Task brief:
Check each line of the material below, and copy it if it holds the string "implement".
══════════════════════════════
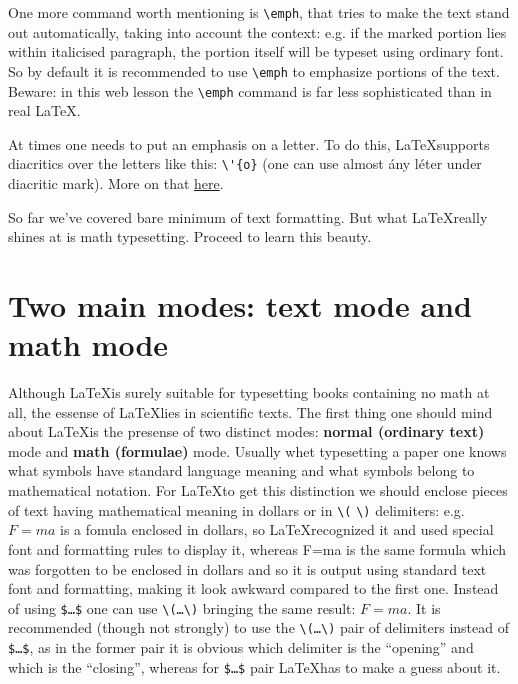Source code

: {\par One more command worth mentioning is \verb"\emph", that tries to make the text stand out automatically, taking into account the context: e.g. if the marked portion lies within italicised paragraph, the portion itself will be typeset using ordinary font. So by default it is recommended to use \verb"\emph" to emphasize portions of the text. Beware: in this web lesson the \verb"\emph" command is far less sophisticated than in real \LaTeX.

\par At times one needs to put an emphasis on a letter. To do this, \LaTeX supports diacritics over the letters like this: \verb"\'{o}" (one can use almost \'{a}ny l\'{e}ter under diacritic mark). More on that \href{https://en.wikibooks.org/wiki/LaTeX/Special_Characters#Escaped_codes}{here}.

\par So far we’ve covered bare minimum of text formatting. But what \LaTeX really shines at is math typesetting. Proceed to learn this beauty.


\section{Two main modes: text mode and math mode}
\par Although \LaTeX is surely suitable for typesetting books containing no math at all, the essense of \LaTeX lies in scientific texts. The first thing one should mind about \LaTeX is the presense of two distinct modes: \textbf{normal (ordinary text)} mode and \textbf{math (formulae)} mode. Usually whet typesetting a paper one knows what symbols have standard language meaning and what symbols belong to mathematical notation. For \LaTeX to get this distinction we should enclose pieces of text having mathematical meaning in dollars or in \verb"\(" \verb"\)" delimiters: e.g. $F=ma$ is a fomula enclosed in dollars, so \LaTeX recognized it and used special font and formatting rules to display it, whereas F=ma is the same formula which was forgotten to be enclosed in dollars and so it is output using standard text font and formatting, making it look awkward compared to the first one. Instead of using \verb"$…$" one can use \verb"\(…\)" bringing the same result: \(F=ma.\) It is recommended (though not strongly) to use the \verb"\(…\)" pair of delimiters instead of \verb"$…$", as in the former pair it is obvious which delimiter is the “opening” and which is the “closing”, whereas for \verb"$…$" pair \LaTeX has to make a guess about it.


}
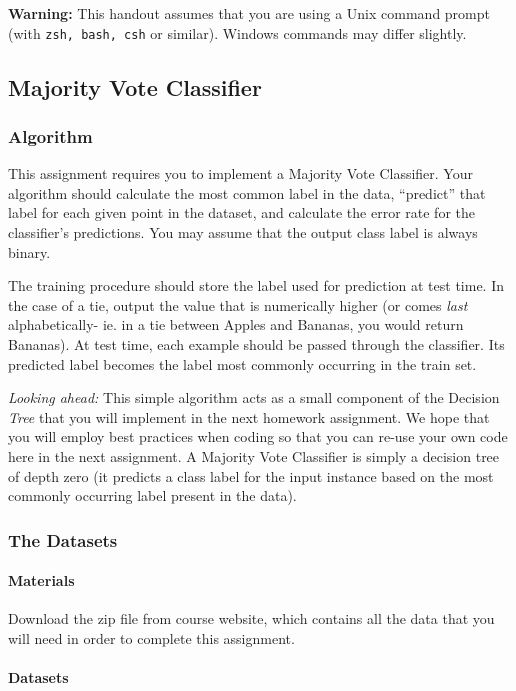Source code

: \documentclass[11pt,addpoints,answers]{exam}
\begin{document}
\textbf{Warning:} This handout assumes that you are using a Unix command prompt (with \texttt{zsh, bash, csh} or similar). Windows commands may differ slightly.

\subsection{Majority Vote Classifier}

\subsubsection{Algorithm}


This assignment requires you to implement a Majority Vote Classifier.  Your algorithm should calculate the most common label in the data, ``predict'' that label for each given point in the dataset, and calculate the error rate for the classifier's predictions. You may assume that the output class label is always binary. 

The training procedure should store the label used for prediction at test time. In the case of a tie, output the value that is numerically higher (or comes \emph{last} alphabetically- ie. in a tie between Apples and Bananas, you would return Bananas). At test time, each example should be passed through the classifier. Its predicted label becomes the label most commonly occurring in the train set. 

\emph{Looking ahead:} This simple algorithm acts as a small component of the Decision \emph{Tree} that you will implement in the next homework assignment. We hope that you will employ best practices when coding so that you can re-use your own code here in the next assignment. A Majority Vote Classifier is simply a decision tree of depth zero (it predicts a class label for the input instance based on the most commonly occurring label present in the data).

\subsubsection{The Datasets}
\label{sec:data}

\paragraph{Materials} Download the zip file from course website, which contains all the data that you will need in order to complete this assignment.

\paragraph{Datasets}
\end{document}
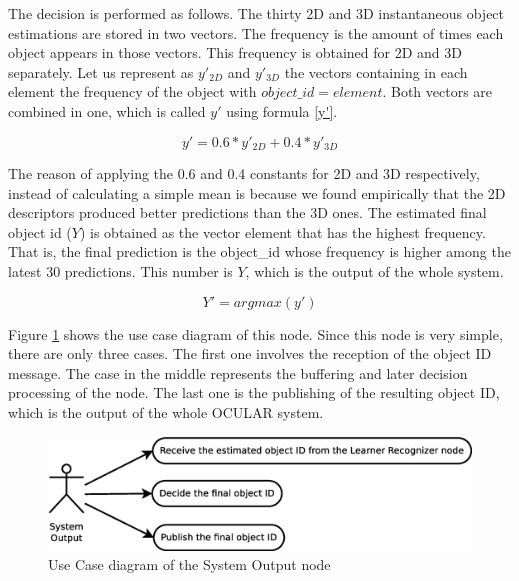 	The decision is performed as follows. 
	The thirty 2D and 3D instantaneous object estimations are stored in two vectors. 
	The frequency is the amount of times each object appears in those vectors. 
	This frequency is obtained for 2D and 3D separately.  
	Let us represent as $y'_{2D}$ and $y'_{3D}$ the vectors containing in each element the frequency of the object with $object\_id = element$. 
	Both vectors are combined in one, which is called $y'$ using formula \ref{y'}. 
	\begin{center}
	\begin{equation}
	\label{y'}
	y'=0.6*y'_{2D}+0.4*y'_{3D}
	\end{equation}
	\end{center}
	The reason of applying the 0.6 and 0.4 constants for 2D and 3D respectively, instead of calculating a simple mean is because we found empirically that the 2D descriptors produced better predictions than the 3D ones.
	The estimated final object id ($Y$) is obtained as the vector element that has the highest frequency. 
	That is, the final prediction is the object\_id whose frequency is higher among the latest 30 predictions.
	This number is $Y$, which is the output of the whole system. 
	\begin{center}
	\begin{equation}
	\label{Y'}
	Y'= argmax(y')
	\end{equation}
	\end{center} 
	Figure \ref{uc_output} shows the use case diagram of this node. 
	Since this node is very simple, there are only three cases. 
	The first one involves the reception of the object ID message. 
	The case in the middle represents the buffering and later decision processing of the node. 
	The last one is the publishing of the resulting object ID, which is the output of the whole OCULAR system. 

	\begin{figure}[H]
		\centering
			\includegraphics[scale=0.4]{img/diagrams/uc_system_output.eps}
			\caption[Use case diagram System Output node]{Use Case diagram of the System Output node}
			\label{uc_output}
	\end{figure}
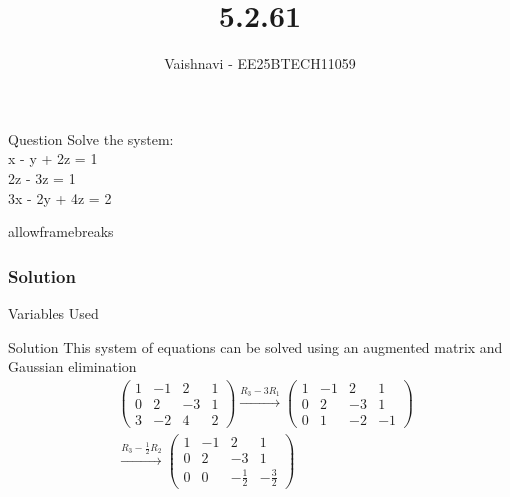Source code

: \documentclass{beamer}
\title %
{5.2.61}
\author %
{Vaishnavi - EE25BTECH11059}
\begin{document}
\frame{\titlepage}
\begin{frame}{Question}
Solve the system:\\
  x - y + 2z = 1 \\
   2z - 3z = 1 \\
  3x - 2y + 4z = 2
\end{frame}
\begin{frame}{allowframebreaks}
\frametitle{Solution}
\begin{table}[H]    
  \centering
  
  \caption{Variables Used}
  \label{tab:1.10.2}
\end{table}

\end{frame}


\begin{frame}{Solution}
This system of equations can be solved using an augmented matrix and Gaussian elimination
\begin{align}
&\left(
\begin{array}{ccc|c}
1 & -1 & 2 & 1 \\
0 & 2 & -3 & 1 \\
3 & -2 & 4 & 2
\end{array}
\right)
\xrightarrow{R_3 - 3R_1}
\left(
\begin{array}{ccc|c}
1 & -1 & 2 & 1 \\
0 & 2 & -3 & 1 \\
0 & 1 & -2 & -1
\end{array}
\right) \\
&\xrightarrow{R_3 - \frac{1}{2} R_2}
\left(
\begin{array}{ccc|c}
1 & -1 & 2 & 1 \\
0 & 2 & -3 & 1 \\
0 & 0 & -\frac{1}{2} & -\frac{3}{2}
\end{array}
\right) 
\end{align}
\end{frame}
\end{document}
══════════════════════════════
Written answer:
This assignment requires you to implement a Majority Vote Classifier.  Your algorithm should calculate the most common label in the data, ``predict'' that label for each given point in the dataset, and calculate the error rate for the classifier's predictions. You may assume that the output class label is always binary. 
\emph{Looking ahead:} This simple algorithm acts as a small component of the Decision \emph{Tree} that you will implement in the next homework assignment. We hope that you will employ best practices when coding so that you can re-use your own code here in the next assignment. A Majority Vote Classifier is simply a decision tree of depth zero (it predicts a class label for the input instance based on the most commonly occurring label present in the data).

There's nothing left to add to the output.